EXERCISE AIM:
Locate each line with the string "from" in the listing below and copy it.

LISTED ENTRIES:
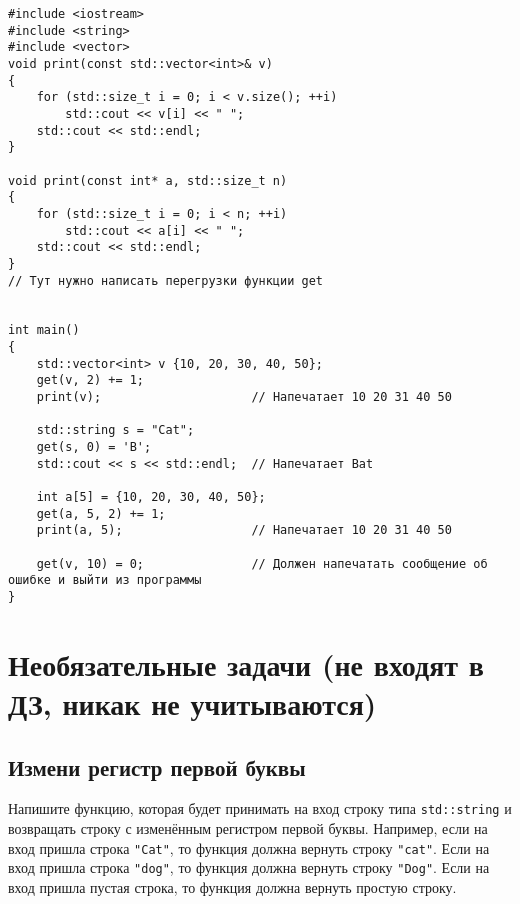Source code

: \documentclass{article}
\begin{document}
\begin{lstlisting}
#include <iostream>
#include <string>
#include <vector>
void print(const std::vector<int>& v)
{
    for (std::size_t i = 0; i < v.size(); ++i)
        std::cout << v[i] << " ";
    std::cout << std::endl;
}

void print(const int* a, std::size_t n)
{
    for (std::size_t i = 0; i < n; ++i)
        std::cout << a[i] << " ";
    std::cout << std::endl;
}
// Тут нужно написать перегрузки функции get


int main()
{
    std::vector<int> v {10, 20, 30, 40, 50};
    get(v, 2) += 1;
    print(v);                     // Напечатает 10 20 31 40 50
    
    std::string s = "Cat";
    get(s, 0) = 'B';
    std::cout << s << std::endl;  // Напечатает Bat
    
    int a[5] = {10, 20, 30, 40, 50};
    get(a, 5, 2) += 1;
    print(a, 5);                  // Напечатает 10 20 31 40 50
    
    get(v, 10) = 0;               // Должен напечатать сообщение об ошибке и выйти из программы
}
\end{lstlisting} 


\newpage
\section*{Необязательные задачи (не входят в ДЗ, никак не учитываются)}
\setcounter{subsection}{0}
\subsection{Измени регистр первой буквы}
Напишите функцию, которая будет принимать на вход строку типа \texttt{std::string} и возвращать строку с изменённым регистром первой буквы. Например, если на вход пришла строка \texttt{"Cat"}, то функция должна вернуть строку \texttt{"cat"}. Если на вход пришла строка \texttt{"dog"}, то функция должна вернуть строку \texttt{"Dog"}. Если на вход пришла пустая строка, то функция должна вернуть простую строку.
\end{document}
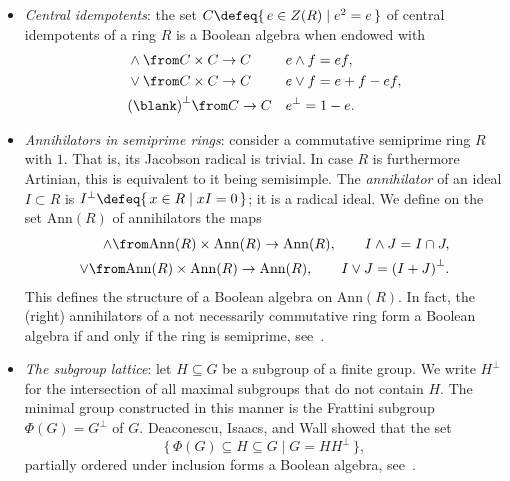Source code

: \begin{example}\hfill
  \begin{itemize}
    \item\emph{Central idempotents}:
    the set \(C \defeq \{\,e\in Z(R)\mid e^2=e\,\}\) of central idempotents of a ring \(R\) is a Boolean algebra
    when endowed with
    \begin{align*}
      &\land \from C\times C \to C &&e \land f = ef,\\
      &\lor \from C \times C \to C &&e \lor f = e+f-ef,\\
      &{( \blank )}^{\perp}\from C \to C &&e^{\perp}=1-e.
    \end{align*}
    \item\emph{Annihilators in semiprime rings}:
    consider a commutative semiprime ring \(R\) with \(1\).
    That is, its Jacobson radical is trivial.
    In case \(R\) is furthermore Artinian, this is equivalent to it being semisimple.
    The \emph{annihilator} of an ideal \(I \subset R\) is \(I^{\perp} \defeq \{\,x\in R \mid xI=0\,\}\);
    it is a radical ideal.
    We define on the set \(\mathrm{Ann}(R)\) of annihilators the maps
    \begin{align*}
      \land \from \mathrm{Ann}(R) \times \mathrm{Ann}(R)\to \mathrm{Ann}(R), \qquad I \land J = I \cap J, \\
      \lor \from \mathrm{Ann}(R) \times \mathrm{Ann}(R)\to \mathrm{Ann}(R), \qquad I \lor J = {(I + J)}^{\perp}.
    \end{align*}
    This defines the structure of a Boolean algebra on \(\mathrm{Ann}(R)\).
    In fact,
    the (right) annihilators of a not necessarily commutative ring
    form a Boolean algebra
    if and only if the ring is semiprime, see~\cite{dube-taherifar2021:LatticeAnnihilatorIdeasSemiprime}.
    \item \emph{The subgroup lattice}:
    let \(H \subseteq G\) be a subgroup of a finite group.
    We write \(H^{\perp}\) for the intersection of all maximal subgroups that do not contain \(H\).
    The minimal group constructed in this manner is the Frattini subgroup \(\Phi(G)=G^{\perp}\) of \(G\).
    Deaconescu, Isaacs, and Wall showed that the set
    \[
      \{\, \Phi(G) \subseteq H \subseteq G \mid G= HH^{\perp} \,\},
    \]
    partially ordered under inclusion forms a Boolean algebra,
    see~\cite{deaconescu-isaacs-walls2011:BooleanLatticeFrattiniSubgroup}.
  \end{itemize}
\end{example}

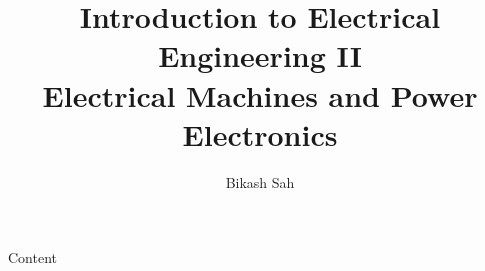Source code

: \documentclass{../course_template/lectureClass}
\begin{document}

\title[Introduction to Electrical Engineering II]{Introduction to Electrical Engineering II \\ Electrical Machines and Power Electronics}
\author{Bikash Sah}
\date{}
\begin{frame}[plain]
    \titlepage
\end{frame}

\begin{frame}{Content}
    \tableofcontents
\end{frame}


%

\end{document}
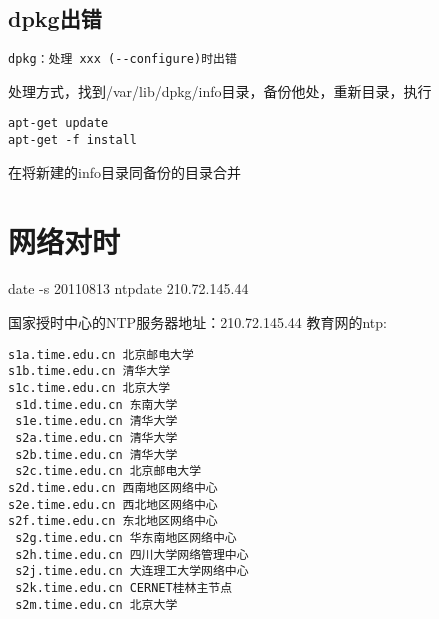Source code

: \subsection{dpkg出错}
\label{err:dpkgConfig}
\begin{verbatim}
dpkg：处理 xxx (--configure)时出错
\end{verbatim}
处理方式，找到/var/lib/dpkg/info目录，备份他处，重新目录，执行
\begin{verbatim}
apt-get update
apt-get -f install
\end{verbatim}
在将新建的info目录同备份的目录合并





















\section{网络对时}
\begin{shellcmd}
date -s 20110813
ntpdate 210.72.145.44
\end{shellcmd}

国家授时中心的NTP服务器地址：210.72.145.44
教育网的ntp:
\begin{verbatim}
s1a.time.edu.cn 北京邮电大学
s1b.time.edu.cn 清华大学
s1c.time.edu.cn 北京大学
 s1d.time.edu.cn 东南大学
 s1e.time.edu.cn 清华大学
 s2a.time.edu.cn 清华大学
 s2b.time.edu.cn 清华大学
 s2c.time.edu.cn 北京邮电大学
s2d.time.edu.cn 西南地区网络中心
s2e.time.edu.cn 西北地区网络中心
s2f.time.edu.cn 东北地区网络中心
 s2g.time.edu.cn 华东南地区网络中心
 s2h.time.edu.cn 四川大学网络管理中心
 s2j.time.edu.cn 大连理工大学网络中心
 s2k.time.edu.cn CERNET桂林主节点
 s2m.time.edu.cn 北京大学
\end{verbatim}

SOLUTION TO THIS TASK:
      &\land \from C\times C \to C &&e \land f = ef,\\
      &\lor \from C \times C \to C &&e \lor f = e+f-ef,\\
      &{( \blank )}^{\perp}\from C \to C &&e^{\perp}=1-e.
      \land \from \mathrm{Ann}(R) \times \mathrm{Ann}(R)\to \mathrm{Ann}(R), \qquad I \land J = I \cap J, \\
      \lor \from \mathrm{Ann}(R) \times \mathrm{Ann}(R)\to \mathrm{Ann}(R), \qquad I \lor J = {(I + J)}^{\perp}.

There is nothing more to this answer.